Monument to the Communications Workers of Don (Russian: Памятник «Связистам Дона») is the monument which was opened on 9 September 2016 at the entrance to Ostrovsky Park in Rostov-on-Don. The author of the monument was the sculptor Valentin Kostev. The opening ceremony of the monument was coincided with the City Day, as well as the date of the 115th anniversary of the first civil radio communication session.
==History==
In April 2016 in the city of Rostov-on-Don took place a popular vote during which it was necessary to choose the best model. In the future the monument to the Communication workers of Don will be created on the basis of it. On the first place there was a model which was created by the staff of the branch of the Federal State Unitary Enterprise "Radio Frequency Center of the Central Federal District". Valentin Kostev was chosen as a sculptor. The monument was built on the voluntary contributions of the city residents and donations received from patrons.

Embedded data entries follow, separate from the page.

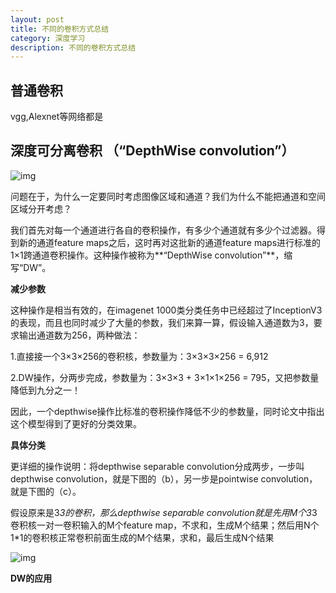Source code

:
 ```yaml
---
layout: post
title: 不同的卷积方式总结
category: 深度学习
description: 不同的卷积方式总结
---
```


## 普通卷积

vgg,Alexnet等网络都是

## 深度可分离卷积 （**“DepthWise convolution”**）

![img](https://pic2.zhimg.com/80/v2-064bc45965c8af7101f11847d36e4b2d_hd.jpg)

问题在于，为什么一定要同时考虑图像区域和通道？我们为什么不能把通道和空间区域分开考虑？

我们首先对每一个通道进行各自的卷积操作，有多少个通道就有多少个过滤器。得到新的通道feature maps之后，这时再对这批新的通道feature maps进行标准的1×1跨通道卷积操作。这种操作被称为**“DepthWise convolution”**，缩写“DW”。

**减少参数**

这种操作是相当有效的，在imagenet 1000类分类任务中已经超过了InceptionV3的表现，而且也同时减少了大量的参数，我们来算一算，假设输入通道数为3，要求输出通道数为256，两种做法：

1.直接接一个3×3×256的卷积核，参数量为：3×3×3×256 = 6,912

2.DW操作，分两步完成，参数量为：3×3×3 + 3×1×1×256 = 795，又把参数量降低到九分之一！

因此，一个depthwise操作比标准的卷积操作降低不少的参数量，同时论文中指出这个模型得到了更好的分类效果。

**具体分类**

更详细的操作说明：将depthwise separable convolution分成两步，一步叫depthwise convolution，就是下图的（b），另一步是pointwise convolution，就是下图的（c）。

假设原来是3*3的卷积，那么depthwise separable convolution就是先用M个3*3卷积核一对一卷积输入的M个feature map，不求和，生成M个结果；然后用N个1*1的卷积核正常卷积前面生成的M个结果，求和，最后生成N个结果

![img](https://pic3.zhimg.com/80/v2-f95469b1722acb7feaad0a0d774a5c32_hd.jpg)

**DW的应用**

The place for the installation of the monument was chosen as the entrance to the Nikolai Ostrovsky Recreation Park, on the crossing of the 14th line and Sholokhov avenue.

==Description==
In the center of the sculptural composition is the globe. It is located on a pedestal with arrows. The author of the sculpture thought out the elements that are responsible for displaying Telecommunications, postal and Satellite radio system. Thus, arrows symbolize telecommunications; a dove with an envelope in its beak is for postal communication, Satellite radio system is identified with an orbit that is located around the Earth. The height of the sculpture is about 6 meters. At the base the creators placed the tablets on which the names of the patrons of the project and the names of the communication operators are indicated. Near the sculpture there is Wi-Fi and a camera, which has a connection to the "Safe City" system.